Viaturas e armas de policiais envolvidos em desaparecimento de jovens são periciadas

Delegado que investiga o caso do desaparecimento de três jovens garante que o crime 'será elucidado’



05/11/2016 às 09:19

Ontem, completou uma semana que os jovens Alex Julio Roque de Melo, 25, Rita de Cássia Castro da Silva, 19, e Everton Marinho, 20, desapareceram. Na noite do dia 28, eles foram algemados e colocados dentro de duas viaturas da Polícia Militar da 4ª Companhia Interativa Comunitária (Cicom) e, desde então, desaparecem. Seis policiais militares são os principais suspeitos pelo sumiço deles.

A cada dia que passa, a esperança de encontrá-los com vida vai diminuindo, mas a vontade de saber onde estão não acaba. Com recursos próprios, nos últimos dias, eles entraram nas matas à procura dos jovens.

Os familiares, quase vencidos pelo cansaço, não desistiram das buscas e, ontem, retornaram as buscas. Munidos com facões e garrafadas de água, eles esquadrinharam as matas nos arredores do ramal Chico Mendes, no bairro Puraquequara, onde foram encontrados indícios de que os desaparecidos passaram por lá. Eles observaram também o movimento dos urubus e onde há aglomeração das aves, nesse local são feitas buscas. Pela manhã, as buscas se estenderam para o ramal do Brasileirinho, nos quilômetros 12 e 14. Porém, nada foi encontrado.

As buscas têm começado no início da manhã e só terminam a noite. Qualquer informação que chega é checada por eles, que têm tido o apoio da Polícia Civil e da Secretaria de Segurança Pública (SSP-AM). A investigação está sendo coordenada pelo titular da Delegacia Especializada em Homicídios e Sequestros (DEHS), Ivo Martins. “Nós estamos entrando nas matas e esquadrilhando toda a área. Uma coisa eu garanto: esse crime será elucidado”, disse o delegado.

De acordo com Martins, até ontem, foram ouvidos os seis policiais. Perícias foram realizadas nos carros e armas das duas guarnições de plantão na noite do sumiço. Buscas com o uso do Corpo de Bombeiros e de cães farejadores da PM também foram realizadas ontem.

Os seis militares foram ouvidos por mais de uma vez na DEHS e negaram qualquer envolvimento com o desaparecimento. Eles confirmaram que fizeram a abordagem, para checar se havia um mandado de prisão para Alex. O policiais disseram que os jovens foram levados até a 4ª Cicom e, como não havia nada contra eles, os três foram liberados.

A polícia, no entanto, já tem fortes indícios que apontam para o envolvimento de pelo menos seis policiais militares lotados do desaparecimento dos jovens. “São provas, imagens e depoimentos que apontam a participação dos militares.
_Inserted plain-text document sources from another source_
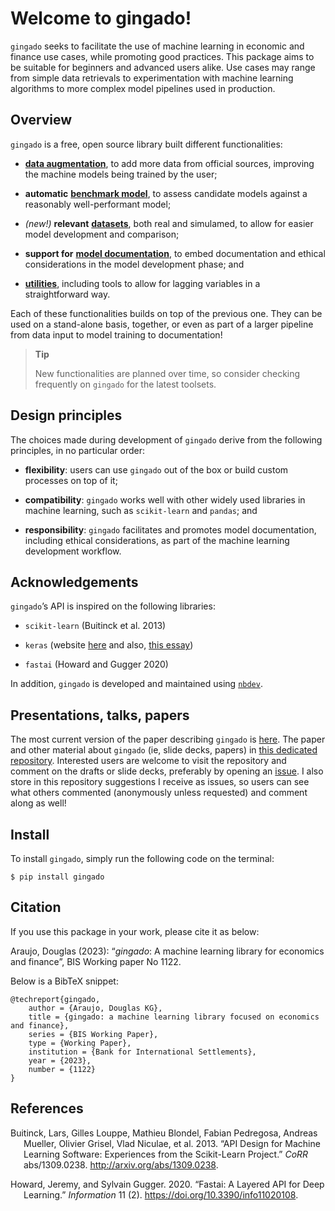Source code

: Welcome to gingado!
================

<!-- WARNING: THIS FILE WAS AUTOGENERATED! DO NOT EDIT! -->

`gingado` seeks to facilitate the use of machine learning in economic
and finance use cases, while promoting good practices. This package aims
to be suitable for beginners and advanced users alike. Use cases may
range from simple data retrievals to experimentation with machine
learning algorithms to more complex model pipelines used in production.

## Overview

`gingado` is a free, open source library built different
functionalities:

- [**data augmentation**](augmentation.html), to add more data from
  official sources, improving the machine models being trained by the
  user;

- **automatic** [**benchmark model**](benchmark.html), to assess
  candidate models against a reasonably well-performant model;

- *(new!)* **relevant** [**datasets**](datasets.html), both real and
  simulamed, to allow for easier model development and comparison;

- **support for** [**model documentation**](documentation.html), to
  embed documentation and ethical considerations in the model
  development phase; and

- [**utilities**](utils.html), including tools to allow for lagging
  variables in a straightforward way.

Each of these functionalities builds on top of the previous one. They
can be used on a stand-alone basis, together, or even as part of a
larger pipeline from data input to model training to documentation!

<div>

> **Tip**
>
> New functionalities are planned over time, so consider checking
> frequently on `gingado` for the latest toolsets.

</div>

## Design principles

The choices made during development of `gingado` derive from the
following principles, in no particular order:

- **flexibility**: users can use `gingado` out of the box or build
  custom processes on top of it;

- **compatibility**: `gingado` works well with other widely used
  libraries in machine learning, such as `scikit-learn` and `pandas`;
  and

- **responsibility**: `gingado` facilitates and promotes model
  documentation, including ethical considerations, as part of the
  machine learning development workflow.

## Acknowledgements

`gingado`’s API is inspired on the following libraries:

- `scikit-learn` (Buitinck et al. 2013)

- `keras` (website [here](https://keras.io/about/) and also, [this
  essay](https://medium.com/s/story/notes-to-myself-on-software-engineering-c890f16f4e4d))

- `fastai` (Howard and Gugger 2020)

In addition, `gingado` is developed and maintained using
[`nbdev`](https://nbdev.fast.ai).

## Presentations, talks, papers

The most current version of the paper describing `gingado` is
[here](https://github.com/dkgaraujo/gingado_comms/blob/main/gingado.pdf).
The paper and other material about `gingado` (ie, slide decks, papers)
in [this dedicated
repository](https://github.com/dkgaraujo/gingado_comms). Interested
users are welcome to visit the repository and comment on the drafts or
slide decks, preferably by opening an
[issue](https://github.com/dkgaraujo/gingado_comms/issues). I also store
in this repository suggestions I receive as issues, so users can see
what others commented (anonymously unless requested) and comment along
as well!

## Install

To install `gingado`, simply run the following code on the terminal:

`$ pip install gingado`

## Citation

If you use this package in your work, please cite it as below:

Araujo, Douglas (2023): “*gingado*: A machine learning library for
economics and finance”, BIS Working paper No 1122.

Below is a BibTeX snippet:
```
@techreport{gingado,
    author = {Araujo, Douglas KG},
    title = {gingado: a machine learning library focused on economics and finance},
    series = {BIS Working Paper},
    type = {Working Paper},
    institution = {Bank for International Settlements},
    year = {2023},
    number = {1122}
}
```

## References

<div id="refs" class="references csl-bib-body hanging-indent">

<div id="ref-sklearnAPI" class="csl-entry">

Buitinck, Lars, Gilles Louppe, Mathieu Blondel, Fabian Pedregosa,
Andreas Mueller, Olivier Grisel, Vlad Niculae, et al. 2013. “API Design
for Machine Learning Software: Experiences from the Scikit-Learn
Project.” *CoRR* abs/1309.0238. <http://arxiv.org/abs/1309.0238>.

</div>

<div id="ref-fastaiAPI" class="csl-entry">

Howard, Jeremy, and Sylvain Gugger. 2020. “Fastai: A Layered API for
Deep Learning.” *Information* 11 (2).
<https://doi.org/10.3390/info11020108>.

</div>

</div>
Agora, precisamos saber como aconteceu isso”, disse ontem o secretário da SSP-AM, Sérgio Pontes.

Após pressão, OAB e MP-AM reagem

O presidente da Ordem dos Advogados do Brasil (OAB/AM) Marco Aurélio Choy, disse que encaminhou um oficio à Promotoria do Controle Externo da Atividade Policial (Proceap) e a Secretária de Segurança Pública (SSP-AM) solicitando informações sobre o desaparecimento de Rita, Alex e Weverton. Marco Aurélio Choy disse que vai acompanhar os trabalhos de investigações que estão sendo feitos pela polícia. “Se for necessário, iremos até a Corte Internacional de Direitos Humanos, caso esses jovens não sejam encontrados”, afirmou o presidente da entidade, que após seis dias de repercusão do caso ainda não havia se pronunciado.
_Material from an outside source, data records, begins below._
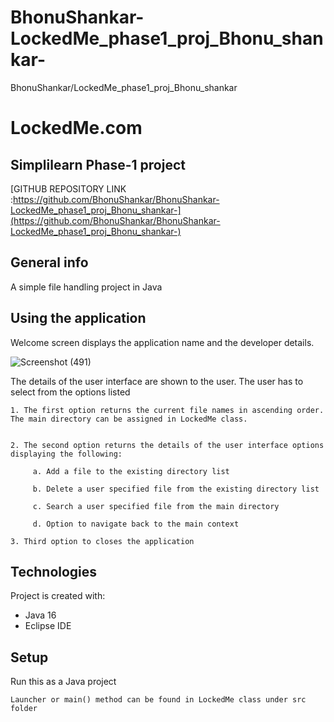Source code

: # BhonuShankar-LockedMe_phase1_proj_Bhonu_shankar-
BhonuShankar/LockedMe_phase1_proj_Bhonu_shankar 
# LockedMe.com
## Simplilearn Phase-1 project

[GITHUB REPOSITORY LINK :https://github.com/BhonuShankar/BhonuShankar-LockedMe_phase1_proj_Bhonu_shankar-](https://github.com/BhonuShankar/BhonuShankar-LockedMe_phase1_proj_Bhonu_shankar-)

## General info
A simple file handling project in Java

## Using the application
Welcome screen displays the application name and the developer details.


![Screenshot (491)](https://user-images.githubusercontent.com/101262568/160284354-910fca17-4afc-4908-a49a-c7548c8a9454.png)



The details of the user interface are shown to the user. The user has to select from the options listed 

 
    1. The first option returns the current file names in ascending order. The main directory can be assigned in LockedMe class.
  

    2. The second option returns the details of the user interface options displaying the following:

         a. Add a file to the existing directory list

         b. Delete a user specified file from the existing directory list

         c. Search a user specified file from the main directory

         d. Option to navigate back to the main context

    3. Third option to closes the application
	
## Technologies
Project is created with:
* Java 16
* Eclipse IDE

	
## Setup
Run this as a Java project

```
Launcher or main() method can be found in LockedMe class under src folder
```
A titular da 61ª Proceap do Ministério Público do Estado do Amazonas (MP-AM), Cley Miranda, por sua vez, informou que já foi instaurado um procedimento e que o Ministério Público está acompanhando de perto o desenrolar das investigações da Polícia Civil.

Cronologia

28 de outubro : Jovens que estava voltando de uma festa no Armando Mendes são abordados por polciais da 4ª Cicom e somem.

29 de outubro: Familiares encontraram as sandálias de Alex sujas de sangue e cápsulas de pistola calibre ponto 40 no ramal do Brasileirinho. À noite, família e amigos fazem um protesto em frente à unidade policial, quando surge a versão de que os três seriam traficantes.

3 de novembro: Seis militares investigados pelo desaparecimento são ouvidos na DEHS e negam participação.